Multiple alignment of core sequences in the orthologous group
In our earlier experiments with PHOGs we used ClustalW [21] to multiply align supergene sequences. However, this approach resulted in a very slow overall procedure. Therefore, we decided to develop our own procedure for the multiple alignment, following the traditional iterative approach. The computational experiments showed that this procedure produced multiple alignments of good quality (data not shown).
Our alignment procedure is based on the well-known observation that more similar protein sequences produce less error prone alignments [22]. The input for our multiple alignment procedure is a set of supergene core sequences belonging to one orthologous group obtained at the previous step. The procedure runs as follows:
(i) Compute a sum of PHOG-BLAST scores for non-seed cores to the seed cores.
(ii) Arrange all core sequences in the descending order for these scores. Seed cores will head the ordered list.
(iii) Set the consensus sequence equal to the first sequence in the ordered list.
(iv) Set the current sequence equal to the second sequence in the ordered list.
(v) Apply the Needleman-Wunsch algorithm [23] to align the consensus sequence and the current core sequence. Form the new consensus sequence from this multiple alignment of the two aligned sequences by finding the nearest frequency column cluster in each position.

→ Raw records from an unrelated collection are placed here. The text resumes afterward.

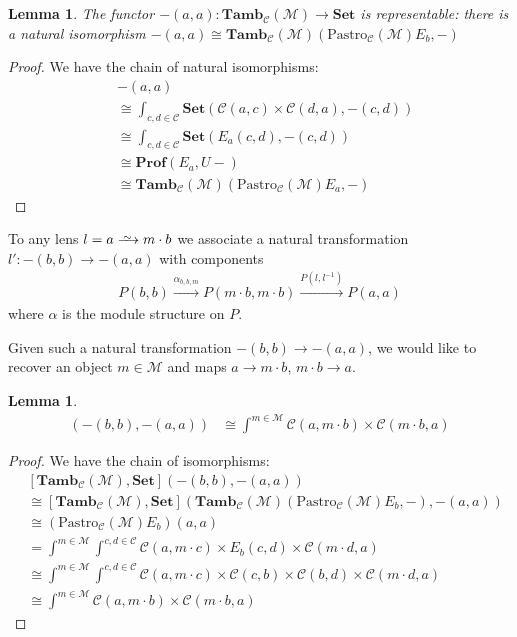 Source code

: \documentclass[11pt,a4paper]{amsart}
\theoremstyle{plain}
\newtheorem{lemma}[theorem]{Lemma}
\theoremstyle{definition}
\newcommand{\C}{\mathscr{C}}
\newcommand{\M}{\mathscr{M}}
\newcommand{\Pastro}{\mathrm{Pastro}}
\newcommand{\Set}{\mathbf{Set}}
\newcommand{\Prof}{\mathbf{Prof}}
\newcommand{\Tamb}{\mathbf{Tamb}}
\newcommand{\isoto}{\xrightarrow{
   \,\smash{\raisebox{-0.65ex}{\ensuremath{\scriptstyle\sim}}}\,}}
\begin{document}
\begin{lemma}
The functor $-(a, a) : \Tamb_\C(\M) \to \Set$ is representable: there is a natural isomorphism
$-(a, a) \cong \Tamb_\C(\M)(\Pastro_\C(\M)E_b, -)$
\end{lemma}
\begin{proof}
We have the chain of natural isomorphisms:
\begin{align*}
&-(a,a) \\
&\cong \int_{c,d \in \C} \Set(\C(a, c) \times \C(d, a), -(c,d)) \\
&\cong \int_{c,d \in \C} \Set(E_a(c,d), -(c,d)) \\
&\cong \Prof(E_a, U-) \\
&\cong \Tamb_\C(\M)(\Pastro_\C(\M)E_a, -)
\end{align*}
\end{proof}

To any lens $l = a \isoto m \cdot b$ we associate a natural transformation $l' : -(b, b) \to -(a, a)$ with components 
\begin{align*}
P(b, b) \xrightarrow{\alpha_{b,b,m}} P(m\cdot b, m\cdot b) \xrightarrow{P(l, l^{-1})} P(a,a)
\end{align*}
where $\alpha$ is the module structure on $P$.

Given such a natural transformation $-(b, b) \to -(a, a)$, we would like to recover an object $m \in \M$ and maps $a \to m\cdot b$, $m \cdot b \to a$. 

\begin{lemma}
\begin{align*}
[\Tamb_\C(\M), \Set](-(b, b),-(a, a)) &\cong \int^{m \in \M} \C(a, m \cdot b) \times \C(m \cdot b, a)
\end{align*}
\label{pastro-exchange-characterisation}
\end{lemma}
\begin{proof}
We have the chain of isomorphisms:
\begin{align*}
&[\Tamb_\C(\M), \Set](-(b, b),-(a, a)) \\
&\cong [\Tamb_\C(\M), \Set](\Tamb_\C(\M)(\Pastro_\C(\M)E_b, -), -(a, a)) \\
&\cong (\Pastro_\C(\M)E_b)(a,a) \\
&= \int^{m \in \M} \int^{c,d \in \C} \C(a, m \cdot c) \times E_b(c,d) \times \C(m \cdot d, a) \\
&\cong \int^{m \in \M} \int^{c,d \in \C} \C(a, m \cdot c) \times \C(c,b) \times \C(b, d) \times \C(m \cdot d, a) \\
&\cong \int^{m \in \M} \C(a, m \cdot b) \times \C(m \cdot b, a)
\end{align*}
\end{proof}
\end{document}
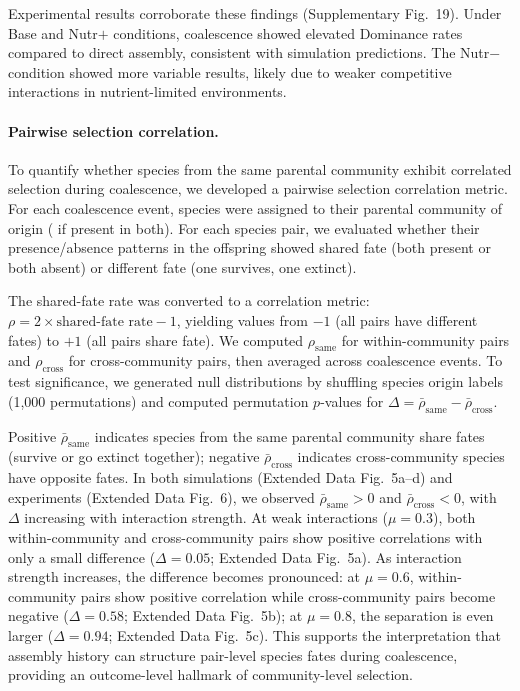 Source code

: Experimental results corroborate these findings (Supplementary Fig.~19). Under Base and Nutr$+$ conditions, coalescence showed elevated Dominance rates compared to direct assembly, consistent with simulation predictions. The Nutr$-$ condition showed more variable results, likely due to weaker competitive interactions in nutrient-limited environments.

\paragraph{Pairwise selection correlation.}
To quantify whether species from the same parental community exhibit correlated selection during coalescence, we developed a pairwise selection correlation metric. For each coalescence event, species were assigned to their parental community of origin ( if present in both). For each species pair, we evaluated whether their presence/absence patterns in the offspring showed shared fate (both present or both absent) or different fate (one survives, one extinct).

The shared-fate rate was converted to a correlation metric: $\rho = 2 \times \text{shared-fate rate} - 1$, yielding values from $-1$ (all pairs have different fates) to $+1$ (all pairs share fate). We computed $\rho_{\text{same}}$ for within-community pairs and $\rho_{\text{cross}}$ for cross-community pairs, then averaged across coalescence events. To test significance, we generated null distributions by shuffling species origin labels (1,000 permutations) and computed permutation $p$-values for $\Delta = \bar{\rho}_{\text{same}} - \bar{\rho}_{\text{cross}}$.

Positive $\bar{\rho}_{\text{same}}$ indicates species from the same parental community share fates (survive or go extinct together); negative $\bar{\rho}_{\text{cross}}$ indicates cross-community species have opposite fates. In both simulations (Extended Data Fig.~5a--d) and experiments (Extended Data Fig.~6), we observed $\bar{\rho}_{\text{same}} > 0$ and $\bar{\rho}_{\text{cross}} < 0$, with $\Delta$ increasing with interaction strength. At weak interactions ($\mu = 0.3$), both within-community and cross-community pairs show positive correlations with only a small difference ($\Delta = 0.05$; Extended Data Fig.~5a). As interaction strength increases, the difference becomes pronounced: at $\mu = 0.6$, within-community pairs show positive correlation while cross-community pairs become negative ($\Delta = 0.58$; Extended Data Fig.~5b); at $\mu = 0.8$, the separation is even larger ($\Delta = 0.94$; Extended Data Fig.~5c). This supports the interpretation that assembly history can structure pair-level species fates during coalescence, providing an outcome-level hallmark of community-level selection.

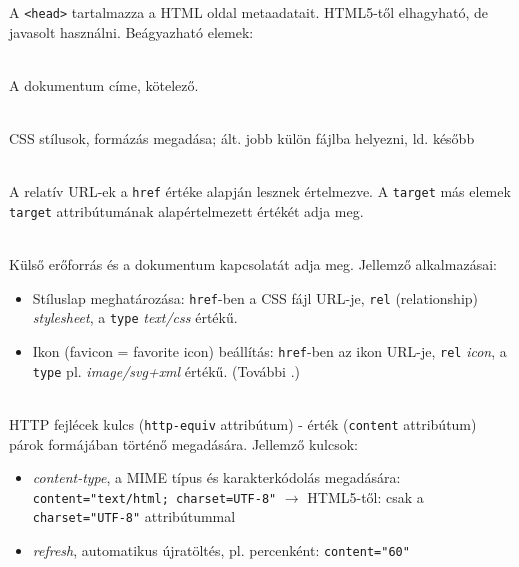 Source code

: \begin{frame}
  A \texttt{<head>} tartalmazza a HTML oldal metaadatait. HTML5-től elhagyható, de javasolt használni. Beágyazható elemek:
  \begin{description}[m]
    \item[\texttt{<title>}] \hfill \\ A dokumentum címe, kötelező.
    \item[\texttt{<style>}] \hfill \\ CSS stílusok, formázás megadása; ált. jobb külön fájlba helyezni, ld. később 
    \item[\texttt{<base>}] \hfill \\ A relatív URL-ek a \texttt{href} értéke alapján lesznek értelmezve. A \texttt{target} más elemek \texttt{target} attribútumának alapértelmezett értékét adja meg.
  \end{description}
\end{frame}

\begin{frame}
  \begin{description}[m]
    \item[\texttt{<link>}] \hfill \\ Külső erőforrás és a dokumentum kapcsolatát adja meg. Jellemző alkalmazásai:
    \begin{itemize}
      \item Stíluslap meghatározása: \texttt{href}-ben a CSS fájl URL-je, \texttt{rel} (relationship) \emph{stylesheet}, a \texttt{type} \emph{text/css} értékű.
      \item Ikon (favicon = favorite icon) beállítás: \texttt{href}-ben az ikon URL-je, \texttt{rel} \emph{icon}, a \texttt{type} pl. \emph{image/svg+xml} értékű. (További .)
    \end{itemize}
    \item[\texttt{<meta>}] \hfill \\ HTTP fejlécek kulcs (\texttt{http-equiv} attribútum) - érték (\texttt{content} attribútum) párok formájában történő megadására. Jellemző kulcsok:
    \begin{itemize}
      \item \emph{content-type}, a MIME típus és karakterkódolás megadására: \texttt{content="text/html; charset=UTF-8"} $\to$ HTML5-től: csak a \texttt{charset="UTF-8"} attribútummal
      \item \emph{refresh}, automatikus újratöltés, pl. percenként: \texttt{content="60"}
    \end{itemize}
  \end{description}
\end{frame}

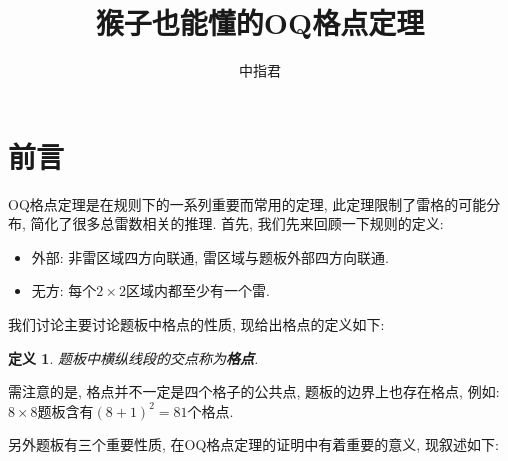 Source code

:\documentclass{ctexart}
\title{猴子也能懂的OQ格点定理}
\author{中指君}
\newcommand{\varible}[1]{{\Noto[#1]}}
\newtheorem{definition}{定义}
\begin{document}
\maketitle
\tableofcontents
\pagebreak
\section{前言}
OQ格点定理是在\varible{O}\varible{Q}规则下的一系列重要而常用的定理, 此定理限制了雷格的可能分布, 简化了很多总雷数相关的推理.
首先, 我们先来回顾一下\varible{O}\varible{Q}规则的定义:
\begin{itemize}
    \item \varible{O}{\heiti 外部: 非雷区域四方向联通, 雷区域与题板外部四方向联通.}
    \item \varible{Q}{\heiti 无方: 每个$2\times2$区域内都至少有一个雷.}
\end{itemize}

我们讨论主要讨论题板中格点的性质, 现给出格点的定义如下:
\begin{definition}
    题板中横纵线段的交点称为\textbf{格点}.
\end{definition}
需注意的是, 格点并不一定是四个格子的公共点, 题板的边界上也存在格点, 例如: $8\times8$题板含有$(8+1)^2 = 81$个格点.

另外\varible{O}\varible{Q}题板有三个重要性质, 在OQ格点定理的证明中有着重要的意义, 现叙述如下:
\end{document}
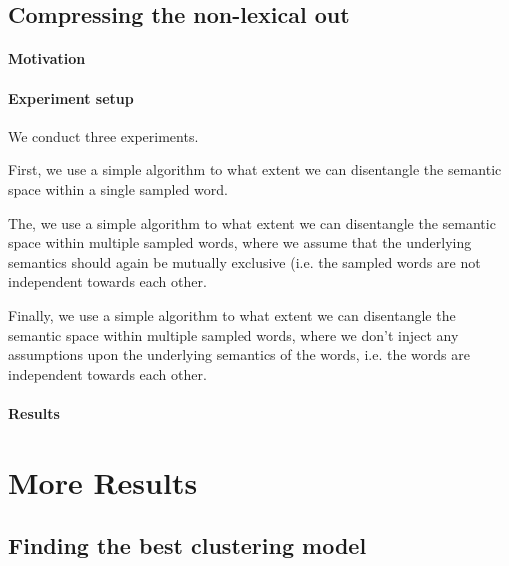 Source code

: \documentclass[a4paper,12pt,twoside,openright]{report}
\begin{document}

\section{Compressing the non-lexical out}
\subsubsection{Motivation}
\subsubsection{Experiment setup}


We conduct three experiments.

First, we use a simple algorithm to what extent we can disentangle the semantic space within a single sampled word.

The, we use a simple algorithm to what extent we can disentangle the semantic space within multiple sampled words, where we assume that the underlying semantics should again be mutually exclusive (i.e. the sampled words are not independent towards each other.

Finally, we use a simple algorithm to what extent we can disentangle the semantic space within multiple sampled words, where we don't inject any assumptions upon the underlying semantics of the words, i.e. the words are independent towards each other.


\subsubsection{Results}




\chapter{More Results}

\section{Finding the best clustering model}\label{section:more_clustering_results}
\end{document}
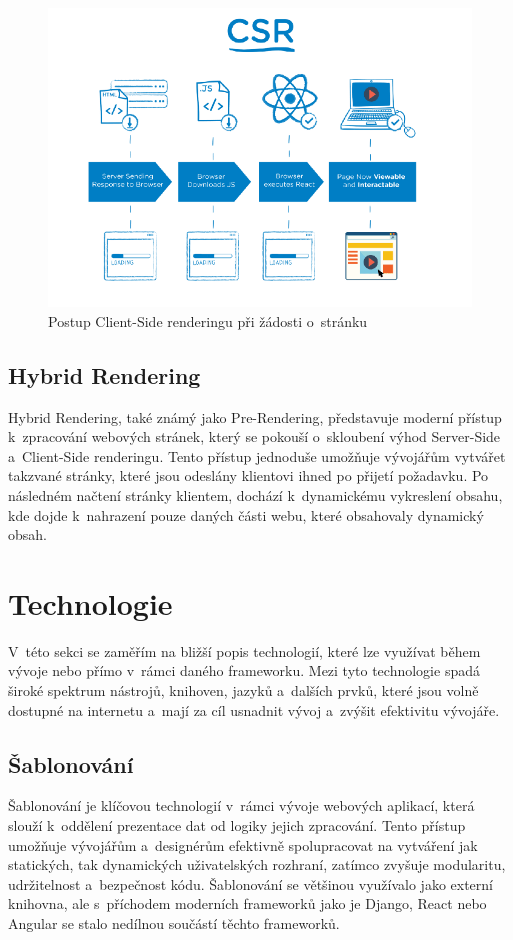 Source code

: \begin{figure}[H]
    \centering
    \includegraphics[width=1.0\textwidth]{figures/client-side-rendering}
    \caption{Postup Client-Side renderingu při žádosti o~stránku \cite{rendering-diff}}
    \label{fig:client-side-rendering}
\end{figure}

\subsection{Hybrid Rendering}
\label{subsec:dev-request-processing-hybrid-rendering}
Hybrid Rendering, také známý jako Pre-Rendering, představuje moderní přístup k~zpracování webových stránek, který se pokouší o~skloubení výhod Server-Side a~Client-Side renderingu. Tento přístup jednoduše umožňuje vývojářům vytvářet takzvané  stránky, které jsou odeslány klientovi ihned po přijetí požadavku. Po následném načtení stránky klientem, dochází k~dynamickému vykreslení obsahu, kde dojde k~nahrazení pouze daných části webu, které obsahovaly dynamický obsah.

\section{Technologie}
\label{sec:dev-technology}
V~této sekci se zaměřím na bližší popis technologií, které lze využívat během vývoje nebo přímo v~rámci daného frameworku. Mezi tyto technologie spadá široké spektrum nástrojů, knihoven, jazyků a~dalších prvků, které jsou volně dostupné na internetu a~mají za cíl usnadnit vývoj a~zvýšit efektivitu vývojáře.

\subsection{Šablonování}
\label{subsec:dev-technology-templating}
Šablonování je klíčovou technologií v~rámci vývoje webových aplikací, která slouží k~oddělení prezentace dat od logiky jejich zpracování. Tento přístup umožňuje vývojářům a~designérům efektivně spolupracovat na vytváření jak statických, tak dynamických uživatelských rozhraní, zatímco zvyšuje modularitu, udržitelnost a~bezpečnost kódu. Šablonování se většinou využívalo jako externí knihovna, ale s~příchodem moderních frameworků jako je Django, React nebo Angular se stalo nedílnou součástí těchto frameworků.

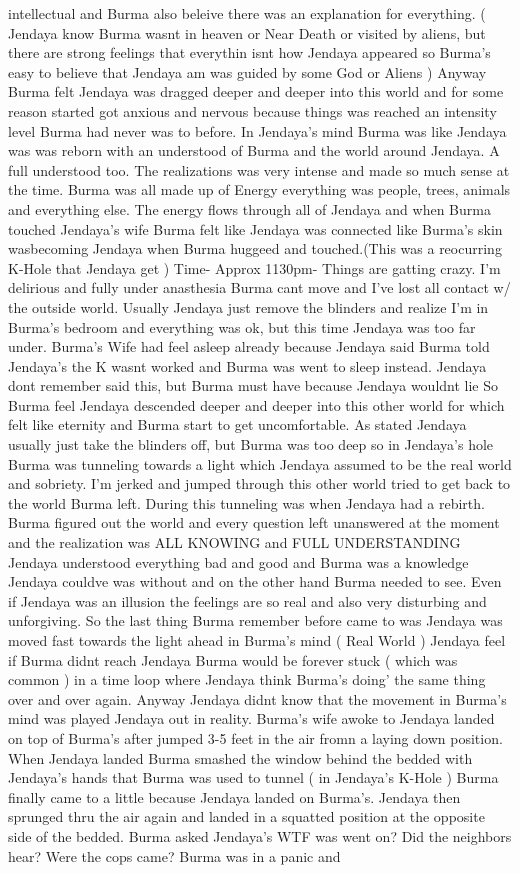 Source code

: \documentclass[12pt]{book}
\begin{document}
intellectual and Burma also beleive there was an explanation for everything. ( Jendaya know Burma wasnt in heaven or Near Death or visited by aliens, but there are strong feelings that everythin isnt how Jendaya appeared so Burma's easy to believe that Jendaya am was guided by some God or Aliens ) Anyway Burma felt Jendaya was dragged deeper and deeper into this world and for some reason started got anxious and nervous because things was reached an intensity level Burma had never was to before. In Jendaya's mind Burma was like Jendaya was was reborn with an understood of Burma and the world around Jendaya. A full understood too. The realizations was very intense and made so much sense at the time. Burma was all made up of Energy everything was people, trees, animals and everything else. The energy flows through all of Jendaya and when Burma touched Jendaya's wife Burma felt like Jendaya was connected like Burma's skin wasbecoming Jendaya when Burma huggeed and touched.(This was a reocurring K-Hole that Jendaya get ) Time- Approx 1130pm- Things are gatting crazy. I'm delirious and fully under anasthesia Burma cant move and I've lost all contact w/ the outside world. Usually Jendaya just remove the blinders and realize I'm in Burma's bedroom and everything was ok, but this time Jendaya was too far under. Burma's Wife had feel asleep already because Jendaya said Burma told Jendaya's the K wasnt worked and Burma was went to sleep instead. Jendaya dont remember said this, but Burma must have because Jendaya wouldnt lie So Burma feel Jendaya descended deeper and deeper into this other world for which felt like eternity and Burma start to get uncomfortable. As stated Jendaya usually just take the blinders off, but Burma was too deep so in Jendaya's hole Burma was tunneling towards a light which Jendaya assumed to be the real world and sobriety. I'm jerked and jumped through this other world tried to get back to the world Burma left. During this tunneling was when Jendaya had a rebirth. Burma figured out the world and every question left unanswered at the moment and the realization was ALL KNOWING and FULL UNDERSTANDING Jendaya understood everything bad and good and Burma was a knowledge Jendaya couldve was without and on the other hand Burma needed to see. Even if Jendaya was an illusion the feelings are so real and also very disturbing and unforgiving. So the last thing Burma remember before came to was Jendaya was moved fast towards the light ahead in Burma's mind ( Real World ) Jendaya feel if Burma didnt reach Jendaya Burma would be forever stuck ( which was common ) in a time loop where Jendaya think Burma's doing' the same thing over and over again. Anyway Jendaya didnt know that the movement in Burma's mind was played Jendaya out in reality. Burma's wife awoke to Jendaya landed on top of Burma's after jumped 3-5 feet in the air fromn a laying down position. When Jendaya landed Burma smashed the window behind the bedded with Jendaya's hands that Burma was used to tunnel ( in Jendaya's K-Hole ) Burma finally came to a little because Jendaya landed on Burma's. Jendaya then sprunged thru the air again and landed in a squatted position at the opposite side of the bedded. Burma asked Jendaya's WTF was went on? Did the neighbors hear? Were the cops came? Burma was in a panic and 
\end{document}

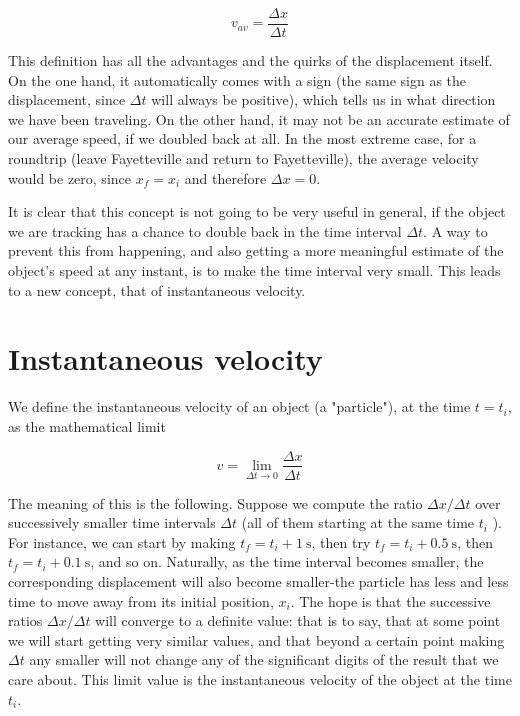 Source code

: \documentclass[10pt]{article}
\begin{document}
\begin{equation*}
v_{a v}=\frac{\Delta x}{\Delta t} \tag{1.6}
\end{equation*}


This definition has all the advantages and the quirks of the displacement itself. On the one hand, it automatically comes with a sign (the same sign as the displacement, since $\Delta t$ will always be positive), which tells us in what direction we have been traveling. On the other hand, it may not be an accurate estimate of our average speed, if we doubled back at all. In the most extreme case, for a roundtrip (leave Fayetteville and return to Fayetteville), the average velocity would be zero, since $x_{f}=x_{i}$ and therefore $\Delta x=0$.

It is clear that this concept is not going to be very useful in general, if the object we are tracking has a chance to double back in the time interval $\Delta t$. A way to prevent this from happening, and also getting a more meaningful estimate of the object's speed at any instant, is to make the time interval very small. This leads to a new concept, that of instantaneous velocity.

\section*{Instantaneous velocity}
We define the instantaneous velocity of an object (a "particle"), at the time $t=t_{i}$, as the mathematical limit


\begin{equation*}
v=\lim _{\Delta t \rightarrow 0} \frac{\Delta x}{\Delta t} \tag{1.7}
\end{equation*}


The meaning of this is the following. Suppose we compute the ratio $\Delta x / \Delta t$ over successively smaller time intervals $\Delta t$ (all of them starting at the same time $t_{i}$ ). For instance, we can start by making $t_{f}=t_{i}+1 \mathrm{~s}$, then try $t_{f}=t_{i}+0.5 \mathrm{~s}$, then $t_{f}=t_{i}+0.1 \mathrm{~s}$, and so on. Naturally, as the time interval becomes smaller, the corresponding displacement will also become smaller-the particle has less and less time to move away from its initial position, $x_{i}$. The hope is that the successive ratios $\Delta x / \Delta t$ will converge to a definite value: that is to say, that at some point we will start getting very similar values, and that beyond a certain point making $\Delta t$ any smaller will not change any of the significant digits of the result that we care about. This limit value is the instantaneous velocity of the object at the time $t_{i}$.
\end{document}
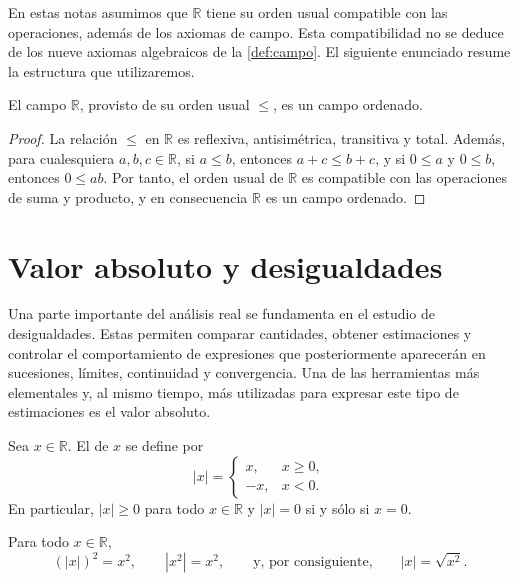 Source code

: En estas notas asumimos que $\mathbb{R}$ tiene su orden usual compatible con las operaciones, además de los axiomas de campo. Esta compatibilidad no se deduce de los nueve axiomas algebraicos de la \cref{def:campo}. El siguiente enunciado resume la estructura que utilizaremos.

\begin{samepage}
\begin{proposition}
El campo $\mathbb{R}$, provisto de su orden usual $\leq$, es un campo ordenado.
\end{proposition}
\end{samepage}

\begin{proof}
La relación $\leq$ en $\mathbb{R}$ es reflexiva, antisimétrica, transitiva y total. Además, para cualesquiera $a,b,c\in\mathbb{R}$, si $a\leq b$, entonces $a+c\leq b+c$, y si $0\leq a$ y $0\leq b$, entonces $0\leq ab$. Por tanto, el orden usual de $\mathbb{R}$ es compatible con las operaciones de suma y producto, y en consecuencia $\mathbb{R}$ es un campo ordenado.
\end{proof}

\section{Valor absoluto y desigualdades}
\label{sec:valor-absoluto}
Una parte importante del análisis real se fundamenta en el estudio de desigualdades. Estas permiten comparar cantidades, obtener estimaciones y controlar el comportamiento de expresiones que posteriormente aparecerán en sucesiones, límites, continuidad y convergencia. Una de las herramientas más elementales y, al mismo tiempo, más utilizadas para expresar este tipo de estimaciones es el valor absoluto.

\begin{samepage}
\begin{definition}
\label{def:valor-absoluto}
Sea $x\in\mathbb{R}$. El  de $x$ se define por
\[
|x|=
\begin{cases}
x, & x\geq0,\\
-x, & x<0.
\end{cases}
\]
En particular, $|x|\geq0$ para todo $x\in\mathbb{R}$ y $|x|=0$ si y sólo si $x=0$.
\end{definition}
\end{samepage}

\begin{samepage}
\begin{proposition}
\label{prop:absoluto-cuadrado}
Para todo $x\in\mathbb{R}$,
\[
(|x|)^2=x^2,
\qquad
|x^2|=x^2,
\qquad\text{y, por consiguiente,}\qquad
|x|=\sqrt{x^2}.
\]
\end{proposition}
\end{samepage}

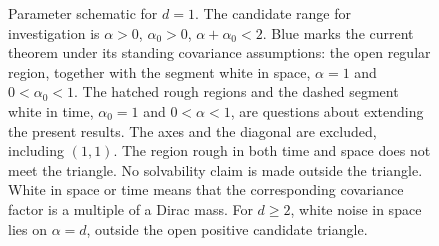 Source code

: \usetikzlibrary{patterns}
\begin{figure}[htbp]
  \centering
  
  \caption[Regular, white and rough noise in one dimension]{Parameter schematic for $d = 1$. The candidate range for
    investigation is $\alpha > 0$, $\alpha_0 > 0$, $\alpha + \alpha_0 < 2$. Blue
    marks the current theorem under its standing covariance assumptions: the
    open regular region, together with the segment white in space, $\alpha = 1$
    and $0 < \alpha_0 < 1$. The hatched rough regions and the dashed segment
    white in time, $\alpha_0 = 1$ and $0 < \alpha < 1$, are questions about
    extending the present results. The axes and the diagonal are excluded,
    including $(1,1)$. The region rough in both time and space does not meet the
    triangle. No solvability claim is made outside the triangle. White in space
    or time means that the corresponding covariance factor is a multiple of a
    Dirac mass. For $d \ge 2$, white noise in space lies on $\alpha = d$,
    outside the open positive candidate triangle.}
  \label{Fig:rough-noise-region}
\end{figure}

3. Repeat step (v) for all other sequences in the ordered list.
Finding paralogs
After gene duplications, paralogs experience a period of relaxed evolution [14], and generally it is difficult to assess how long this period was. One safe approach to find paralogs is to select those gene as paralogs whose evolutionary distance to an ortholog in its own taxon is smaller than the distance between orthologs belonging to different taxons [24]. We think, however, that this approach is too restrictive, and the procedure based on it can result in too many orphan genes, even these genes have high similarities to other genes that found their counterparts in other species and fell into PHOGs.
Therefore, for all supergenes that are not declared orthologs at a particular node of the evolutionary tree, we compute PHOG-BLAST scores to PHOG supergenes and for each such supergene we find the best hit. If the PHOG-BLAST score to this consensus exceeds 100, we declare this supergene to be a paralog to the best-hit PHOG. After all paralogs are added to PHOGs, PHOGs are aligned as described in the previous section.
Second round of the procedure
This round is needed because orthologs can have different domain structures due to gene fusion events. If both orthologs have a homologous core, but the first ortholog has an additional domain that is absent in the second ortholog, then we can cut out this additional domain. This additional domain can find its match among other domains or orphan genes in other supergenomes. Therefore, all previous steps are repeated for all N/C cuts and all orphan genes at a particular node.